I know what I’m talking about. I wrote a book on anti-Semitism, taught Jewish history at Brooklyn College, and fought anti-Semitism since I was 21, when Israel sent me into the Soviet Union to smuggle in Jewish religious items and smuggle out Jewish names.
Even after the massacre of 11 Jews in a Pittsburgh synagogue, this assessment remains true.
But the greatest massacre of Jews in American history is a unique American tragedy.
It is a tragedy in part because America has finally made the list of countries in which Jews were murdered for being Jews. While this was probably inevitable, given that 330 million people live in America, it is painful—equally for me as an American and as a Jew.
And second, while there is no difference between the murder of Christians at a church and the murder of Jews in a synagogue with regard to the loss of life and the suffering of loved ones, there is something unique about the murder of Jews for being Jews: Anti-Semitism is exterminationist. Anti-Semites don’t just want to persecute, enslave, or expel Jews; they want to kill them all.
On Passover, Jews read the Haggadah, the ancient Jewish prayer book of the Passover Seder. In it are contained these words: “In every generation, they arise to annihilate us”—not “persecute” us; not “enslave” us; annihilate us.
So, when the murderer yelled, “All Jews must die,” he encapsulated the uniqueness of anti-Semitism.
There is another unique aspect to anti-Semitism: It destroys every society in which it grows. The animating force within Adolf Hitler was Jew-hatred. More than anything else—desire for German “Lebensraum,” hatred of Bolshevism, a view of Slavs as subhuman—it was anti-Semitism that invigorated him. Anti-Semitism was not a Nazi scapegoat; it was the Nazis’ raison d’etre.
The results of German anti-Semitism for Germans alone: more than 5 million dead, including half a million German civilians; 130,000 more civilians murdered by the Nazi regime; 12 million Germans expelled from East Europe, 2 million of whom died; innumerable rapes of German women; Germany divided in two for half a century—and the loss of a sense of self and reputation.
I have no idea if, outside the universities and the Israel-hating left, there has been an increase in anti-Semitism in America.

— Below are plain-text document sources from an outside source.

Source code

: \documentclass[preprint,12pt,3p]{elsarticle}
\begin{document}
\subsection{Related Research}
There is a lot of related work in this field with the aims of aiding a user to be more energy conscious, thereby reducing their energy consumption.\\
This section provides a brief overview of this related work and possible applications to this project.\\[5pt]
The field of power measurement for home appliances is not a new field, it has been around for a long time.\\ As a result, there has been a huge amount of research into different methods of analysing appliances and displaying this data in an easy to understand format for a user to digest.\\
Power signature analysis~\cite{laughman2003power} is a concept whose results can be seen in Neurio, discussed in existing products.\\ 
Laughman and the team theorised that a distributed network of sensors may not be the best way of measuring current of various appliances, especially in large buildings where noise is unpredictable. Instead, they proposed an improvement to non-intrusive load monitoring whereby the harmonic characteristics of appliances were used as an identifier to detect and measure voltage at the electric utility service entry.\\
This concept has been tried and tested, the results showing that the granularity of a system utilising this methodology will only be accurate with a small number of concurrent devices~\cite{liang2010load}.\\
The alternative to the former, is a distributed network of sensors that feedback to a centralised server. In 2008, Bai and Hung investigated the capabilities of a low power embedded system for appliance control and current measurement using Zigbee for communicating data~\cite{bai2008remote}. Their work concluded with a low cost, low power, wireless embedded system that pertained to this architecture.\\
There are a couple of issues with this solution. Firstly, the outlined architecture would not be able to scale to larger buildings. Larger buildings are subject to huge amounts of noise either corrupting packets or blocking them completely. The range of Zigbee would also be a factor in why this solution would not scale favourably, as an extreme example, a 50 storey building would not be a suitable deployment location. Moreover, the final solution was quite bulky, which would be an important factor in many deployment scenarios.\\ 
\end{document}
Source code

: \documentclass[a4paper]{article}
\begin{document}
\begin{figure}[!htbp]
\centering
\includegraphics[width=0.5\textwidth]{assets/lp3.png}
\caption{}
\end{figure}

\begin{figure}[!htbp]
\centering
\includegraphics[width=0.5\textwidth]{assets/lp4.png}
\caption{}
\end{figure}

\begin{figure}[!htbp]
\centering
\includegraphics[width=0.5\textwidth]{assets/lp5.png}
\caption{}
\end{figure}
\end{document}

I wish I could trust the Anti-Defamation League, other Jewish organizations, and Jewish community newspapers. Sadly, only Jews on the left do, because most of these organizations have a left-wing, anti-Trump agenda.
Here’s a perfect example:
The mainstream left-wing media, along with left-wing Jewish organizations and media, told us every day for months after Donald Trump’s election that anti-Semitism had greatly increased. They cited the great number of Jewish Community Centers that received bomb threats.
It turned out, however, that about 90 percent of those threats were called in by a mentally disturbed American Jewish teenager living in Israel, and the other 10 percent were made by a black radical seeking to frame his ex-girlfriend.
So, the claim eventually vanished from the news—with not one Jewish or non-Jewish organization or media outlet apologizing for crying anti-Semitic “fire” in a crowded theater.
The dishonest now have the Pittsburgh massacre to blame on Trump. But that’s as big a falsehood as blaming Trump for the bomb threats. In reality, the Pittsburgh murderer criticized Trump for his close connections to Jews and Israel.
For Jews to blame the most pro-Israel president since Harry Truman—the only president with a Jewish child and Jewish grandchildren, moreover—for increasing anti-Semitism is another example of a truism this Jew has known all his life: Unlike Jewish liberals, who get most of their values from Judaism, Jewish leftists are ethnically Jewish but get their values from leftism.
The biggest increase in anti-Semitism in the last 10 or so years has come from the left. Just ask young Jews who wear yarmulkes or are vocally pro-Israel on most American college campuses. And this generation’s threat of Jewish annihilation comes from Israel’s Iranian and Arab enemies.
As a Jew who attends synagogue every Shabbat, and as an advocate for the carrying of concealed weapons, I fervently pray we will not need armed guards at American synagogues. America’s uniqueness has been exemplified by the fact that Jews do not need armed guards in their synagogues.
May it always be so.
Even if you don’t love Jews—if you only love America—you need to fight anti-Semites. As the Jews go, so goes the fate of the nation in which they live.